What is being asked >>
Would you please output the lines from the one holding "# margin负值详解" to the end of the entries, exactly and with no others?

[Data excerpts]
★ ★ ★ ★ ★ ★ ★

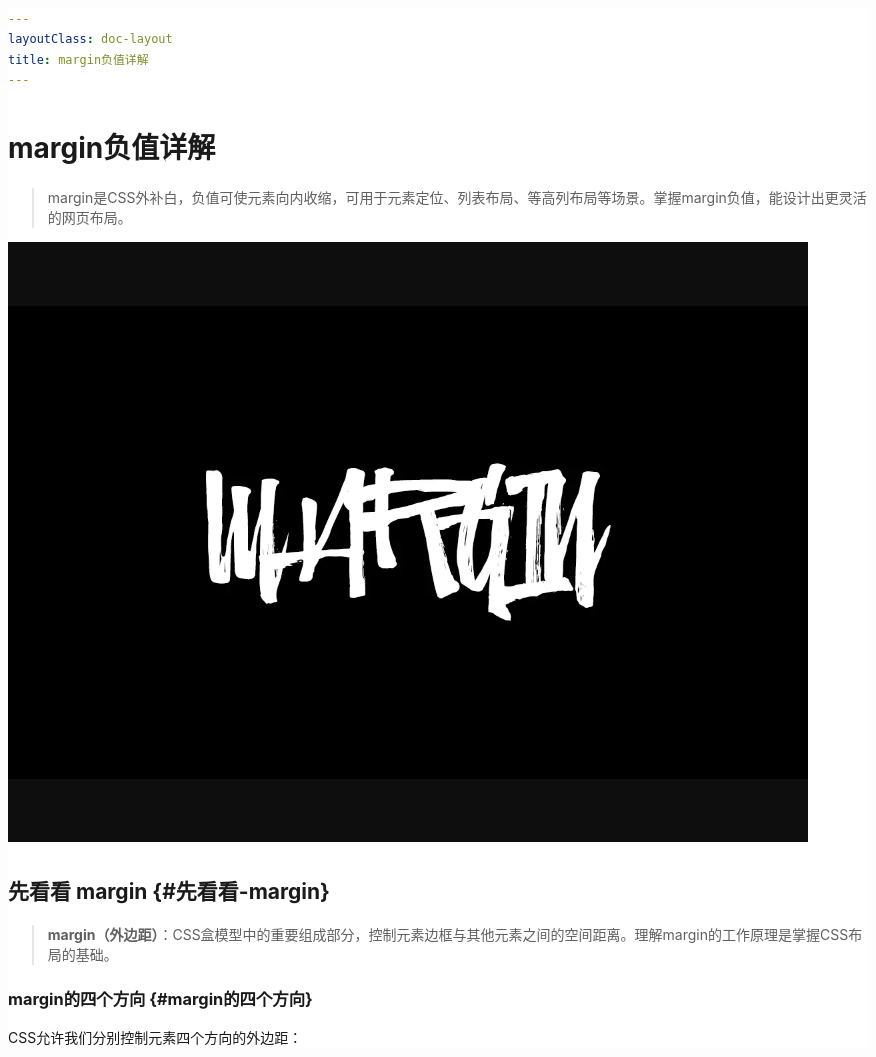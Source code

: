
 ```yaml
---
layoutClass: doc-layout
title: margin负值详解
---
```


# margin负值详解
> margin是CSS外补白，负值可使元素向内收缩，可用于元素定位、列表布局、等高列布局等场景。掌握margin负值，能设计出更灵活的网页布局。

![MARGIN](../assets/img/4853363-ee8a754f54875841.png)

## 先看看 margin {#先看看-margin} 

> **margin（外边距）**：CSS盒模型中的重要组成部分，控制元素边框与其他元素之间的空间距离。理解margin的工作原理是掌握CSS布局的基础。

### margin的四个方向 {#margin的四个方向}

CSS允许我们分别控制元素四个方向的外边距：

★ ★ ★ ★ ★ ★ ★

Result of the exercise >>
# margin负值详解
> margin是CSS外补白，负值可使元素向内收缩，可用于元素定位、列表布局、等高列布局等场景。掌握margin负值，能设计出更灵活的网页布局。

![MARGIN](../assets/img/4853363-ee8a754f54875841.png)

## 先看看 margin {#先看看-margin} 

> **margin（外边距）**：CSS盒模型中的重要组成部分，控制元素边框与其他元素之间的空间距离。理解margin的工作原理是掌握CSS布局的基础。

### margin的四个方向 {#margin的四个方向}

CSS允许我们分别控制元素四个方向的外边距：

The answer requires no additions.